> _Work item_:
Whenever the word "items" appears in a line of the data below, copy that line.

*** Task material Section Begins ***

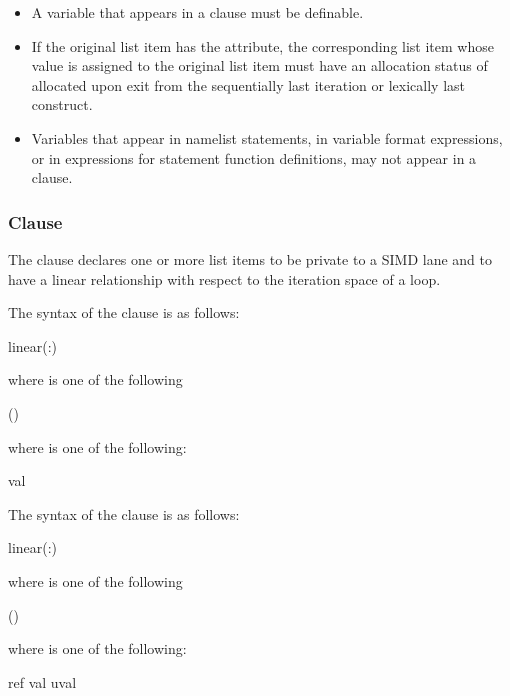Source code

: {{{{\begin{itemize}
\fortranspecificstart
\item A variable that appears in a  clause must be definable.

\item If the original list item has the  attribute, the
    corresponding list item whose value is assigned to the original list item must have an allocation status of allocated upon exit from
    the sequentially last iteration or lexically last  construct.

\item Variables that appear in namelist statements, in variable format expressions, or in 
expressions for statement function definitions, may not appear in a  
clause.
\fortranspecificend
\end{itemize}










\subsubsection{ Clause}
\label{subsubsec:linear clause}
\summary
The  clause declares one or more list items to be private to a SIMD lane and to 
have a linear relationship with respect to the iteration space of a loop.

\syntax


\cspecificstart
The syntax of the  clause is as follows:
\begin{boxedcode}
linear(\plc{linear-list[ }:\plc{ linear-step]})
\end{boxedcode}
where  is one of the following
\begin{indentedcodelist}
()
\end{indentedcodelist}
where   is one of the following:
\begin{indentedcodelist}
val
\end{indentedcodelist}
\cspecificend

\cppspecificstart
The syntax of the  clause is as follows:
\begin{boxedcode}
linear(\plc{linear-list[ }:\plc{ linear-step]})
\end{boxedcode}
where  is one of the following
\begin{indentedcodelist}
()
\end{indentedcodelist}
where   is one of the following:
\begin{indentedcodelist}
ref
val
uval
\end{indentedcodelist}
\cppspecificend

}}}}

*** Task material Section Ends ***
*** Task material Section Begins ***

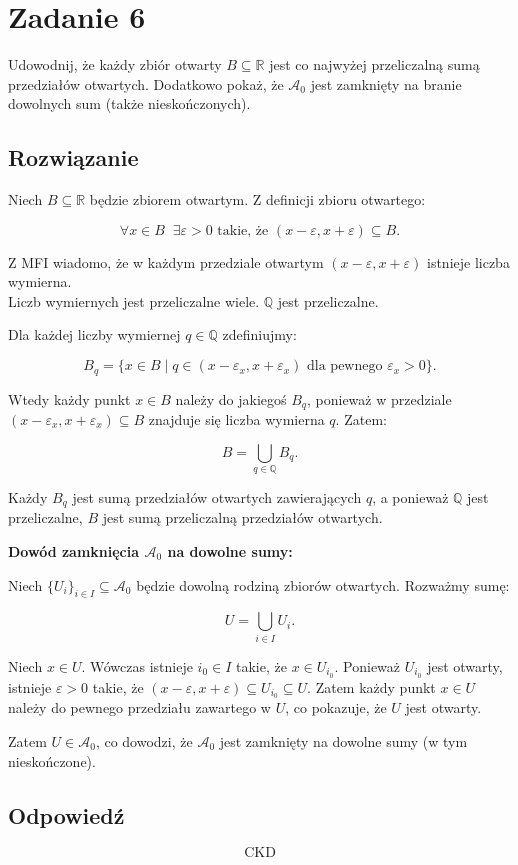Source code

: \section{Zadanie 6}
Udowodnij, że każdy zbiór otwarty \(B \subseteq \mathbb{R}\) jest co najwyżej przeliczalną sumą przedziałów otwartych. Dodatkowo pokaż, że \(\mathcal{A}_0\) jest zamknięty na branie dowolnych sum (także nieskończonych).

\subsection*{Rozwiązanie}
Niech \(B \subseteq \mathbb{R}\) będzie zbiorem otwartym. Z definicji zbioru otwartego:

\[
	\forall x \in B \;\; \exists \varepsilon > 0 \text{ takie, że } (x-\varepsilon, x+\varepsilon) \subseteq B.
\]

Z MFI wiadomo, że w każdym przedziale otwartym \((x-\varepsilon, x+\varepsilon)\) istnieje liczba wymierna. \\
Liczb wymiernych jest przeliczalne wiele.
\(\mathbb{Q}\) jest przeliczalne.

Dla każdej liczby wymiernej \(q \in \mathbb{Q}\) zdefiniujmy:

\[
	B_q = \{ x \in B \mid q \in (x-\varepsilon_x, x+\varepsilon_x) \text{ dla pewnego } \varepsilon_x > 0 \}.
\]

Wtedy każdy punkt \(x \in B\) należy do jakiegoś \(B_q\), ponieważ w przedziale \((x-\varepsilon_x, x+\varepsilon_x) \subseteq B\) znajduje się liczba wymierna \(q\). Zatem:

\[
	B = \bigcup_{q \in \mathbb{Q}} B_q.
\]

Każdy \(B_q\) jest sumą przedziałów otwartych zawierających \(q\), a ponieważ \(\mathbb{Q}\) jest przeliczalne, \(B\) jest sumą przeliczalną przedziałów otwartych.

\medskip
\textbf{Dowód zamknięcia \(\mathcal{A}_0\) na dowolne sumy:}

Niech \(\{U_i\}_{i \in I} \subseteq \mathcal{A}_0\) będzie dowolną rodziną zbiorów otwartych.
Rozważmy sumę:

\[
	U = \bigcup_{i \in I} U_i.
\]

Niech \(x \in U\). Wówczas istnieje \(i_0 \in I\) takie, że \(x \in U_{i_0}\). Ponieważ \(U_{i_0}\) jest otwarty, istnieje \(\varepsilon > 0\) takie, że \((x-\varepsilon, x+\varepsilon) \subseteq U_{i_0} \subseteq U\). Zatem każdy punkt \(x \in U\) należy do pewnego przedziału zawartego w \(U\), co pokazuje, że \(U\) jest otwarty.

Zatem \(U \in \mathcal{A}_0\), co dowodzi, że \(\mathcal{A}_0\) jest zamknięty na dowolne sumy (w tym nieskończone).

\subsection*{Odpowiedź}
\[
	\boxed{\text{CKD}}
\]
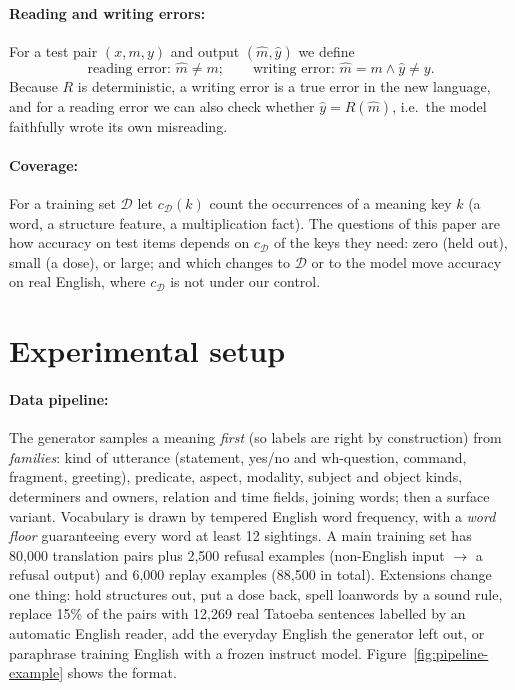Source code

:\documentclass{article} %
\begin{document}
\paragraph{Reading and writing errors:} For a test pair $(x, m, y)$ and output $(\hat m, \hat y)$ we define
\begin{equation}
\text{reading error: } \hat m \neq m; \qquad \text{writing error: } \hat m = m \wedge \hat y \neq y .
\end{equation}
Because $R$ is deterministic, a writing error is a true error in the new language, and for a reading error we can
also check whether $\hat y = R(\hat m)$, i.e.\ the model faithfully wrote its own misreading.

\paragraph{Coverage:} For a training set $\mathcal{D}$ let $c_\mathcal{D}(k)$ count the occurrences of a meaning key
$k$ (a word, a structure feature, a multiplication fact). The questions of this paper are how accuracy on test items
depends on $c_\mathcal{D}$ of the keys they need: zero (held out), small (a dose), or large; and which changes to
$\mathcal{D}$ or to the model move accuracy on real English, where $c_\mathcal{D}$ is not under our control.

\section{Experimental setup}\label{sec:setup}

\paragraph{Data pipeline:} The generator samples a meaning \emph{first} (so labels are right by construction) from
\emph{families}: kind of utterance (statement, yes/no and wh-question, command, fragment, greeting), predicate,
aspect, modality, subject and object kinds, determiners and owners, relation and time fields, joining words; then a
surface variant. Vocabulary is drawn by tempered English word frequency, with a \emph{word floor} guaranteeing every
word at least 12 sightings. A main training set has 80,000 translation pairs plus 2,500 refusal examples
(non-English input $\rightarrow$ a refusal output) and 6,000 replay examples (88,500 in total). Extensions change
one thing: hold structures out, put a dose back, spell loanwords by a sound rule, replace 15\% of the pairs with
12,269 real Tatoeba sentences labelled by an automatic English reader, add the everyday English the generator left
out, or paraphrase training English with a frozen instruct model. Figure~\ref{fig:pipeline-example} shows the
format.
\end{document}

*** Task material Section Ends ***

> _Result of the task_:
The  clause declares one or more list items to be private to a SIMD lane and to 
$k$ (a word, a structure feature, a multiplication fact). The questions of this paper are how accuracy on test items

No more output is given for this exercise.